The story of Jesus Christ’s prayer in the Garden of Gethsemane is told in Matthew 26: 36-56. Interestingly, Matthew draws a stark contrast between Jesus and his disciples throughout this passage. It is striking how Jesus’ confidence in God’s plans and purposes contrasts with the disciples’ misplaced adventurism.

This reflection aims to examine this contrast between surrender Vs resistance in detail and learn lessons from it.

The Context

As the passage begins, Jesus goes to the Garden of Gethsemane to pray (v. 36). Upon arrival, Jesus asks his disciples to pray for (with?) him (36b). Luke reports that it was a regular routine for Jesus and his disciples (Lk 22:29).

Jesus prays to God for strength and resilience with his face towards the ground (v. 39). As he prayed, he asked his disciples to join him. However, the disciples slept and rested while Jesus prayed (v. 45).

Then Jesus asked his disciples, “Couldn’t you keep watch with me for one hour?” (v41). Meanwhile, Judas arrives with a crowd to arrest Jesus V47). The disciples run away, leaving Jesus (v56).

The disciples’ sleep is often viewed as a sign of a lack of commitment in popular preaching. Even worse, their “desperate flight” from the Garden of Gethsemane is deemed cowardly. But why did the disciples’ sleep and rest’ and eventually leave the garden of Gethsemane?

Misplaced Courage

It is true that the disciples fled. However, they “ran away” not because they were afraid but because they did not appreciate, if not understand, God’s plan. This is why Jesus told them to pray so they wouldn’t be tested. Instead, they were “sleeping and resting.”

Luke adds an interesting detail to his account of the Last Supper. His report of the Last Supper mentions two swords that Jesus’ disciples had during conversations over the Passover meal (Lk 22:38). Despite Jesus’ teaching about his death, the disciples did not accept it. Peter said, “I am ready to go with you and even die with you” (v. 34). The disciples were probably planning armed resistance. 

One disciple even cut off the right ear of the high priest’s servant with a sword (V50). To me, it appears that they were willing to fight. The disciples fled because they disagreed with Jesus’ way of the Cross.
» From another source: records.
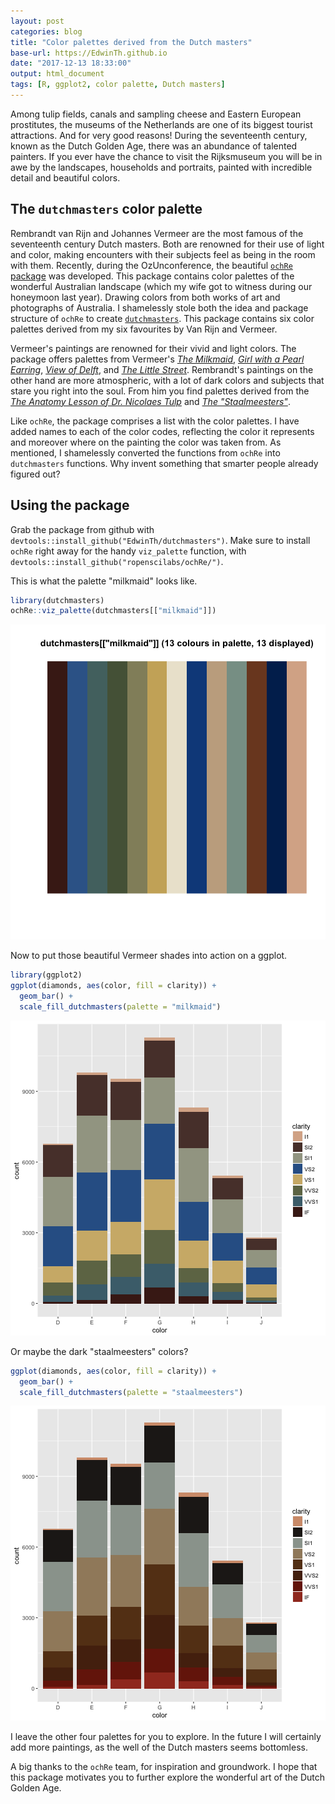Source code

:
 ```yaml
---
layout: post
categories: blog
title: "Color palettes derived from the Dutch masters"
base-url: https://EdwinTh.github.io
date: "2017-12-13 18:33:00"
output: html_document
tags: [R, ggplot2, color palette, Dutch masters]
---
```


Among tulip fields, canals and sampling cheese and Eastern European prostitutes, 
the museums of the Netherlands are one of its biggest tourist attractions. And 
for very good reasons! During the seventeenth century, known as the Dutch Golden 
Age, there was an abundance of talented painters. If you ever have
the chance to visit the Rijksmuseum you will be in awe by the landscapes,
households and portraits, painted with incredible detail and beautiful colors.

## The `dutchmasters` color palette

Rembrandt van Rijn and Johannes Vermeer are the most famous of the seventeenth
century Dutch masters. Both are renowned for their use of light and color,
making encounters with their subjects feel as being in the room with them.
Recently, during the OzUnconference, the beautiful [`ochRe` package](https://github.com/ropenscilabs/ochRe/) was 
developed. This package contains color palettes of the wonderful Australian 
landscape (which my wife got to witness during our honeymoon last 
year). Drawing colors from both works of art and photographs of Australia. 
I shamelessly stole both the idea and package structure of `ochRe` to create [`dutchmasters`](
https://github.com/EdwinTh/dutchmasters). This package contains six color 
palettes derived from my six favourites by Van Rijn and Vermeer.

Vermeer's paintings are renowned for their vivid and light colors. The package
offers palettes from Vermeer's [*The Milkmaid*](https://en.wikipedia.org/wiki/The_Milkmaid_(Vermeer)),
[*Girl with a Pearl Earring*](https://en.wikipedia.org/wiki/Girl_with_a_Pearl_Earring),
[*View of Delft*](https://en.wikipedia.org/wiki/View_of_Delft), and
[*The Little Street*](https://en.wikipedia.org/wiki/The_Little_Street).
Rembrandt's paintings on the other hand are more atmospheric, with a lot of dark
colors and subjects that stare you right into the soul. From him you find 
palettes derived from the [*The Anatomy Lesson of Dr. Nicolaes Tulp*](https://en.wikipedia.org/wiki/The_Anatomy_Lesson_of_Dr._Nicolaes_Tulp) 
and  [*The "Staalmeesters"*](https://en.wikipedia.org/wiki/Syndics_of_the_Drapers%27_Guild).

Like `ochRe`, the package comprises a list with the color palettes. I have added
names to each of the color codes, reflecting the color it represents and moreover
where on the painting the color was taken from. As mentioned, I shamelessly 
converted the functions from `ochRe` into `dutchmasters` functions. Why invent 
something that smarter people already figured out?

## Using the package

Grab the package from github with `devtools::install_github("EdwinTh/dutchmasters")`.
Make sure to install `ochRe` right away for the handy `viz_palette` function,
with `devtools::install_github("ropenscilabs/ochRe/")`.

This is what the palette "milkmaid" looks like.


```r
library(dutchmasters)
ochRe::viz_palette(dutchmasters[["milkmaid"]])
```

![plot of chunk unnamed-chunk-1](/figure/source/2017-12-13-dutch-masters/unnamed-chunk-1-1.png)

Now to put those beautiful Vermeer shades into action on a ggplot.


```r
library(ggplot2)
ggplot(diamonds, aes(color, fill = clarity)) +
  geom_bar() +
  scale_fill_dutchmasters(palette = "milkmaid")
```

![plot of chunk unnamed-chunk-2](/figure/source/2017-12-13-dutch-masters/unnamed-chunk-2-1.png)

Or maybe the dark "staalmeesters" colors?


```r
ggplot(diamonds, aes(color, fill = clarity)) +
  geom_bar() +
  scale_fill_dutchmasters(palette = "staalmeesters")
```

![plot of chunk unnamed-chunk-3](/figure/source/2017-12-13-dutch-masters/unnamed-chunk-3-1.png)

I leave the other four palettes for you to explore. In the future I will 
certainly add more paintings, as the well of the Dutch masters seems bottomless.

A big thanks to the `ochRe` team, for inspiration and groundwork. I hope that 
this package motivates you to further explore the wonderful art of the Dutch
Golden Age.
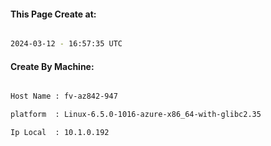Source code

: 
   
#### This Page Create at:

```bash

2024-03-12 - 16:57:35 UTC

```

#### Create By Machine:

```bash

Host Name : fv-az842-947

platform  : Linux-6.5.0-1016-azure-x86_64-with-glibc2.35

Ip Local  : 10.1.0.192

```


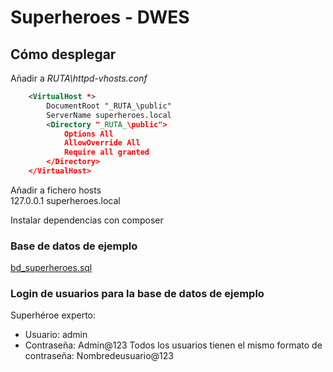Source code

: # Superheroes - DWES

## Cómo desplegar  

Añadir a _RUTA\httpd-vhosts.conf_  
```xml
    <VirtualHost *>
        DocumentRoot "_RUTA_\public"
        ServerName superheroes.local
        <Directory "_RUTA_\public">
            Options All
            AllowOverride All
            Require all granted
        </Directory>
    </VirtualHost>
```  
Añadir a fichero hosts  
127.0.0.1  superheroes.local  
  
Instalar dependencias con composer

### Base de datos de ejemplo
[bd_superheroes.sql](https://github.com/navenne/superheroes-dbms/tree/main/public/bd_superheroes.sql)  
  
### Login de usuarios para la base de datos de ejemplo
Superhéroe experto:  
 - Usuario: admin
 - Contraseña: Admin@123
Todos los usuarios tienen el mismo formato de contraseña: Nombredeusuario@123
Jesus had told his disciples that he would be arrested, handed over to his enemies and nailed to the Cross (v2). Their enemies were known to them. Therefore, the disciples were “sleeping and resting” to fight back if necessary.

Absolute Surrender

In striking contrast, Jesus prays for strength and resilience. Jesus prays, “My Father, if it is possible, let his cup pass from me; nevertheless, not as I will but as you will” (v. 39). Jesus surrendered completely to God’s plans and purposes.

Jesus was sad and troubled (v. 37) but found the courage to face the situation through prayer. Jesus did not resist or try to escape when the crowd came to arrest him. Instead, he willingly surrendered himself.

When his disciple drew his sword and struck the high priest’s servant, he told his disciples not to resist. He told them, “Do you think I cannot call on my Father, and he will at once put more than twelve legions of angels at my disposal?”

Jesus even rebuked his disciples, “Put your sword back in its place…for all who draw the sword will die by the sword.” After this, the disciples fled the garden of Gethsemane. However, Jesus remained steadfast and resolute, even in the face of severe danger and persecution. Herein lies the power of prayer.

Lessons from Gethsemane

Jesus prays three times to draw strengthDisciples are found “sleeping and resting.”
Jesus willingly surrenders himself to the crowd that came to arrest himThe disciples react with violence.
Jesus is taken away to be tried.The disciples fled and abandoned Jesus.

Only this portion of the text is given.